### [Work instructions]
Where does the word "cambios" occur in the entries below? Copy every line that has it.

### [Saved entries]

------------------------------------

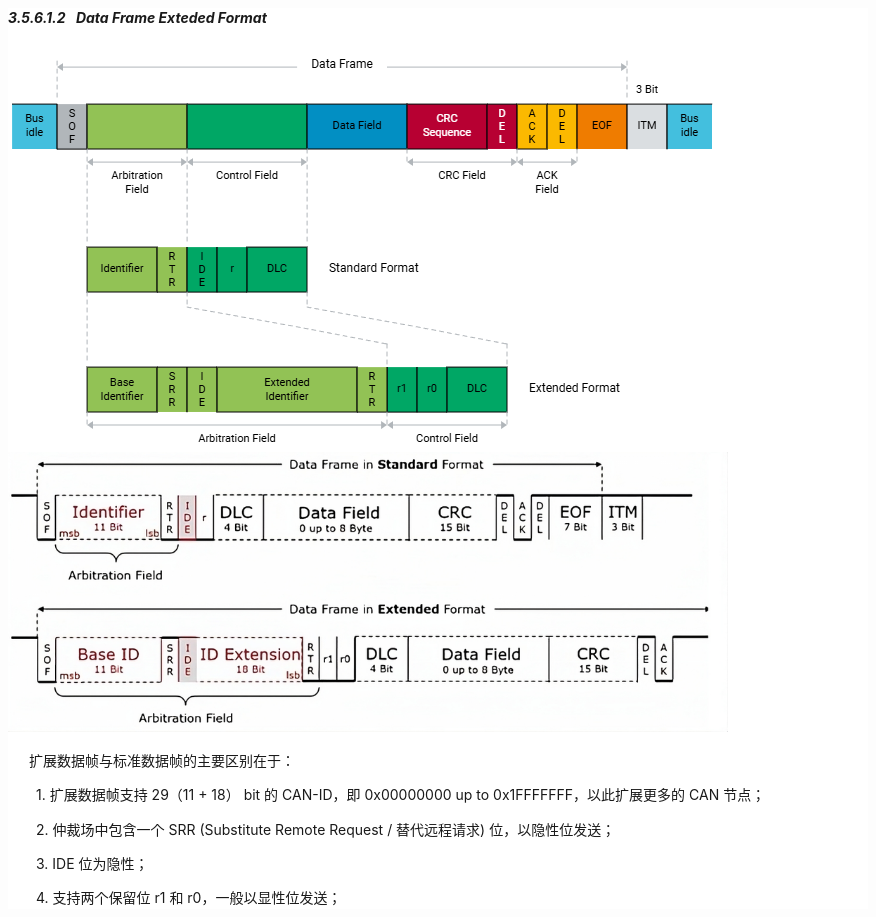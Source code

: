 ##### 3.5.6.1.2 &#8194;Data Frame Exteded Format

<img src=https://github.com/ONEOKCAT/Vehicle_Notes/blob/main/INSET/CAN-Data_Frame.png>

<img src=https://github.com/ONEOKCAT/Vehicle_Notes/blob/main/INSET/CAN-Extended_Format_Data_Frame.png width="720px">

&#8194;&#8195;扩展数据帧与标准数据帧的主要区别在于：  

&#8194;&#8194;&#8195;1. 扩展数据帧支持 29（11 + 18） bit 的 CAN-ID，即 0x00000000 up to 0x1FFFFFFF，以此扩展更多的 CAN 节点；  

&#8194;&#8194;&#8195;2. 仲裁场中包含一个 SRR (Substitute Remote Request / 替代远程请求) 位，以隐性位发送；  

&#8194;&#8194;&#8195;3. IDE 位为隐性；  

&#8194;&#8194;&#8195;4. 支持两个保留位 r1 和 r0，一般以显性位发送；
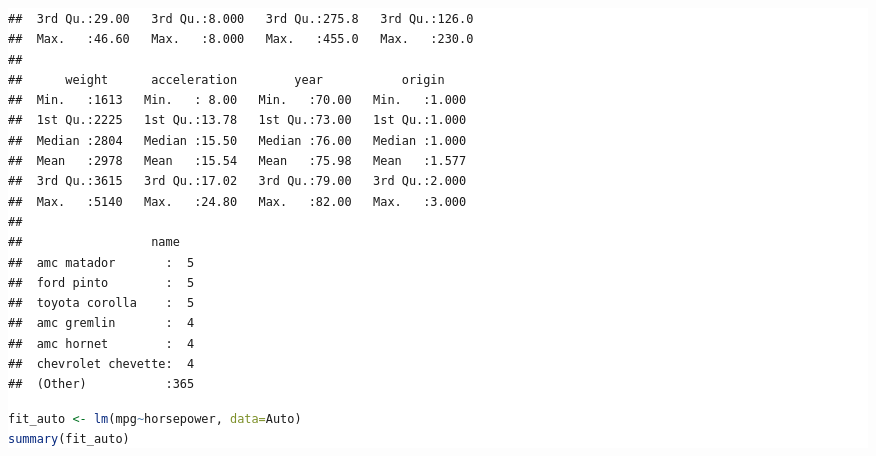     ##  3rd Qu.:29.00   3rd Qu.:8.000   3rd Qu.:275.8   3rd Qu.:126.0  
    ##  Max.   :46.60   Max.   :8.000   Max.   :455.0   Max.   :230.0  
    ##                                                                 
    ##      weight      acceleration        year           origin     
    ##  Min.   :1613   Min.   : 8.00   Min.   :70.00   Min.   :1.000  
    ##  1st Qu.:2225   1st Qu.:13.78   1st Qu.:73.00   1st Qu.:1.000  
    ##  Median :2804   Median :15.50   Median :76.00   Median :1.000  
    ##  Mean   :2978   Mean   :15.54   Mean   :75.98   Mean   :1.577  
    ##  3rd Qu.:3615   3rd Qu.:17.02   3rd Qu.:79.00   3rd Qu.:2.000  
    ##  Max.   :5140   Max.   :24.80   Max.   :82.00   Max.   :3.000  
    ##                                                                
    ##                  name    
    ##  amc matador       :  5  
    ##  ford pinto        :  5  
    ##  toyota corolla    :  5  
    ##  amc gremlin       :  4  
    ##  amc hornet        :  4  
    ##  chevrolet chevette:  4  
    ##  (Other)           :365

``` r
fit_auto <- lm(mpg~horsepower, data=Auto)
summary(fit_auto)
```
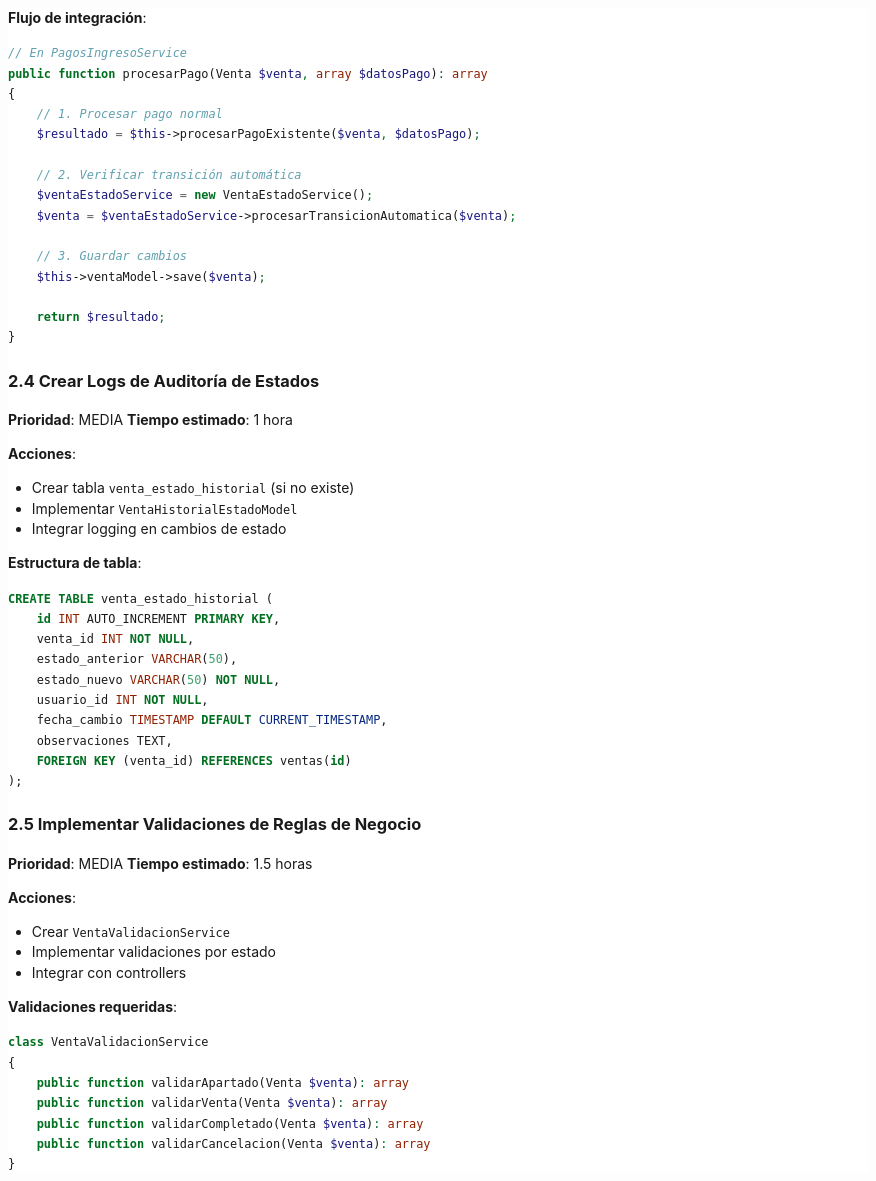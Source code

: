 **Flujo de integración**:
```php
// En PagosIngresoService
public function procesarPago(Venta $venta, array $datosPago): array
{
    // 1. Procesar pago normal
    $resultado = $this->procesarPagoExistente($venta, $datosPago);
    
    // 2. Verificar transición automática
    $ventaEstadoService = new VentaEstadoService();
    $venta = $ventaEstadoService->procesarTransicionAutomatica($venta);
    
    // 3. Guardar cambios
    $this->ventaModel->save($venta);
    
    return $resultado;
}
```

### 2.4 Crear Logs de Auditoría de Estados
**Prioridad**: MEDIA
**Tiempo estimado**: 1 hora

**Acciones**:
- Crear tabla `venta_estado_historial` (si no existe)
- Implementar `VentaHistorialEstadoModel`
- Integrar logging en cambios de estado

**Estructura de tabla**:
```sql
CREATE TABLE venta_estado_historial (
    id INT AUTO_INCREMENT PRIMARY KEY,
    venta_id INT NOT NULL,
    estado_anterior VARCHAR(50),
    estado_nuevo VARCHAR(50) NOT NULL,
    usuario_id INT NOT NULL,
    fecha_cambio TIMESTAMP DEFAULT CURRENT_TIMESTAMP,
    observaciones TEXT,
    FOREIGN KEY (venta_id) REFERENCES ventas(id)
);
```

### 2.5 Implementar Validaciones de Reglas de Negocio
**Prioridad**: MEDIA
**Tiempo estimado**: 1.5 horas

**Acciones**:
- Crear `VentaValidacionService`
- Implementar validaciones por estado
- Integrar con controllers

**Validaciones requeridas**:
```php
class VentaValidacionService
{
    public function validarApartado(Venta $venta): array
    public function validarVenta(Venta $venta): array
    public function validarCompletado(Venta $venta): array
    public function validarCancelacion(Venta $venta): array
}
```

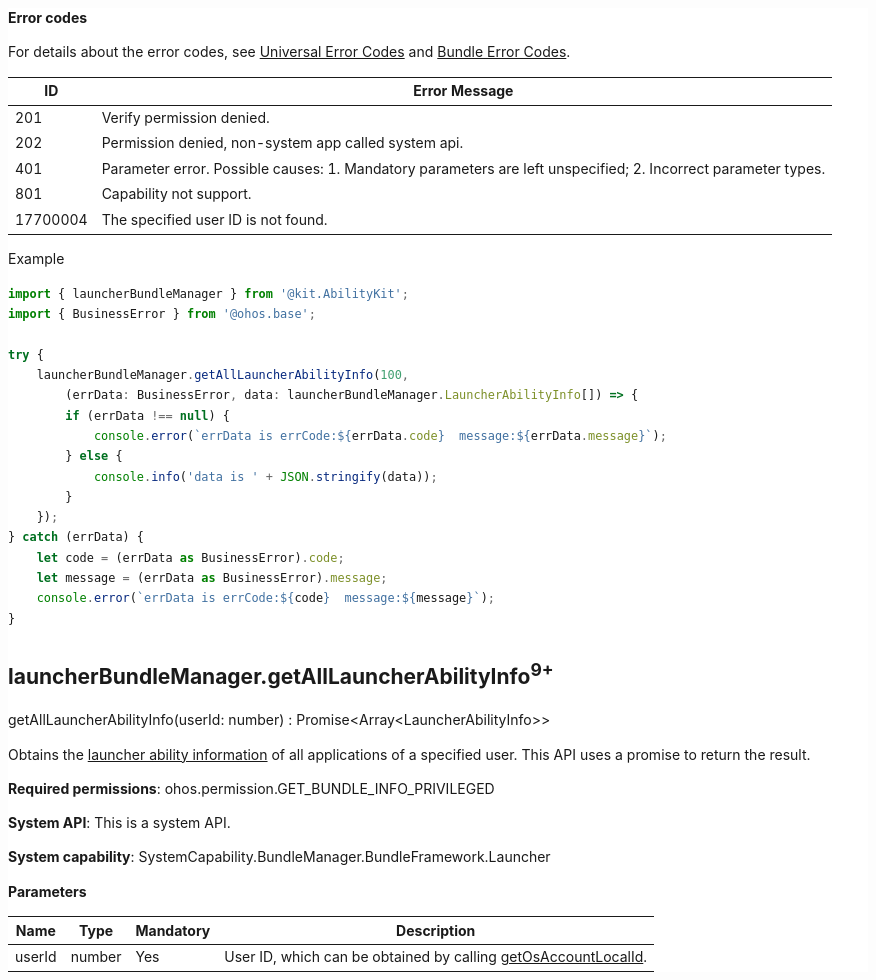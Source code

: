 **Error codes**

For details about the error codes, see [Universal Error Codes](../errorcode-universal.md) and [Bundle Error Codes](errorcode-bundle.md).

| ID| Error Message                               |
| -------- | ---------------------------------------- |
| 201 | Verify permission denied. |
| 202 | Permission denied, non-system app called system api. |
| 401 | Parameter error. Possible causes: 1. Mandatory parameters are left unspecified; 2. Incorrect parameter types.|
| 801 | Capability not support. |
| 17700004 | The specified user ID is not found.      |

Example

```ts
import { launcherBundleManager } from '@kit.AbilityKit';
import { BusinessError } from '@ohos.base';

try {
    launcherBundleManager.getAllLauncherAbilityInfo(100,
        (errData: BusinessError, data: launcherBundleManager.LauncherAbilityInfo[]) => {
        if (errData !== null) {
            console.error(`errData is errCode:${errData.code}  message:${errData.message}`);
        } else {
            console.info('data is ' + JSON.stringify(data));
        }
    });
} catch (errData) {
    let code = (errData as BusinessError).code;
    let message = (errData as BusinessError).message;
    console.error(`errData is errCode:${code}  message:${message}`);
}
```
## launcherBundleManager.getAllLauncherAbilityInfo<sup>9+</sup>

getAllLauncherAbilityInfo(userId: number) : Promise\<Array\<LauncherAbilityInfo\>\>

Obtains the [launcher ability information](js-apis-bundleManager-launcherAbilityInfo.md) of all applications of a specified user. This API uses a promise to return the result.

**Required permissions**: ohos.permission.GET_BUNDLE_INFO_PRIVILEGED

**System API**: This is a system API.

**System capability**: SystemCapability.BundleManager.BundleFramework.Launcher

**Parameters**

| Name| Type  | Mandatory| Description        |
| ------ | ------ | ---- | -------------- |
| userId | number | Yes  | User ID, which can be obtained by calling [getOsAccountLocalId](../apis-basic-services-kit/js-apis-osAccount.md#getosaccountlocalid9).|
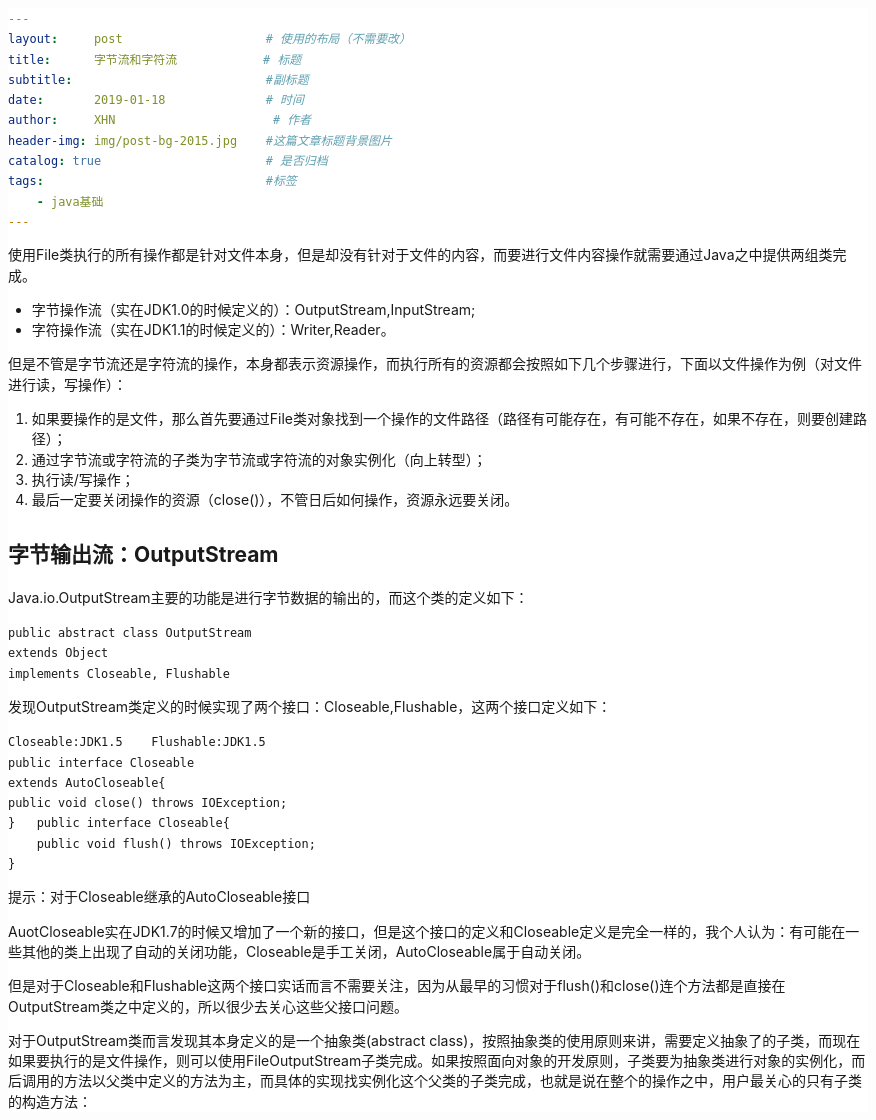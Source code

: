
 ```yaml
---
layout:     post                    # 使用的布局（不需要改）
title:      字节流和字符流            # 标题 
subtitle:         					#副标题   
date:       2019-01-18              # 时间
author:     XHN                      # 作者
header-img: img/post-bg-2015.jpg    #这篇文章标题背景图片
catalog: true                       # 是否归档
tags:                               #标签
    - java基础
---
```


使用File类执行的所有操作都是针对文件本身，但是却没有针对于文件的内容，而要进行文件内容操作就需要通过Java之中提供两组类完成。

- 字节操作流（实在JDK1.0的时候定义的）：OutputStream,InputStream;
- 字符操作流（实在JDK1.1的时候定义的）：Writer,Reader。

但是不管是字节流还是字符流的操作，本身都表示资源操作，而执行所有的资源都会按照如下几个步骤进行，下面以文件操作为例（对文件进行读，写操作）：

1. 如果要操作的是文件，那么首先要通过File类对象找到一个操作的文件路径（路径有可能存在，有可能不存在，如果不存在，则要创建路径）；
1. 通过字节流或字符流的子类为字节流或字符流的对象实例化（向上转型）；
1. 执行读/写操作；
1. 最后一定要关闭操作的资源（close()），不管日后如何操作，资源永远要关闭。

## 字节输出流：OutputStream ##

Java.io.OutputStream主要的功能是进行字节数据的输出的，而这个类的定义如下：

	public abstract class OutputStream 
	extends Object 
	implements Closeable, Flushable

发现OutputStream类定义的时候实现了两个接口：Closeable,Flushable，这两个接口定义如下：

	Closeable:JDK1.5	Flushable:JDK1.5
	public interface Closeable
	extends AutoCloseable{
	public void close() throws IOException;
	}	public interface Closeable{
		public void flush() throws IOException;
	}

提示：对于Closeable继承的AutoCloseable接口

AuotCloseable实在JDK1.7的时候又增加了一个新的接口，但是这个接口的定义和Closeable定义是完全一样的，我个人认为：有可能在一些其他的类上出现了自动的关闭功能，Closeable是手工关闭，AutoCloseable属于自动关闭。

但是对于Closeable和Flushable这两个接口实话而言不需要关注，因为从最早的习惯对于flush()和close()连个方法都是直接在OutputStream类之中定义的，所以很少去关心这些父接口问题。

对于OutputStream类而言发现其本身定义的是一个抽象类(abstract class)，按照抽象类的使用原则来讲，需要定义抽象了的子类，而现在如果要执行的是文件操作，则可以使用FileOutputStream子类完成。如果按照面向对象的开发原则，子类要为抽象类进行对象的实例化，而后调用的方法以父类中定义的方法为主，而具体的实现找实例化这个父类的子类完成，也就是说在整个的操作之中，用户最关心的只有子类的构造方法：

------------------------------------

### [Answer to the exercise]
    // 3. Guardar cambios
- Integrar logging en cambios de estado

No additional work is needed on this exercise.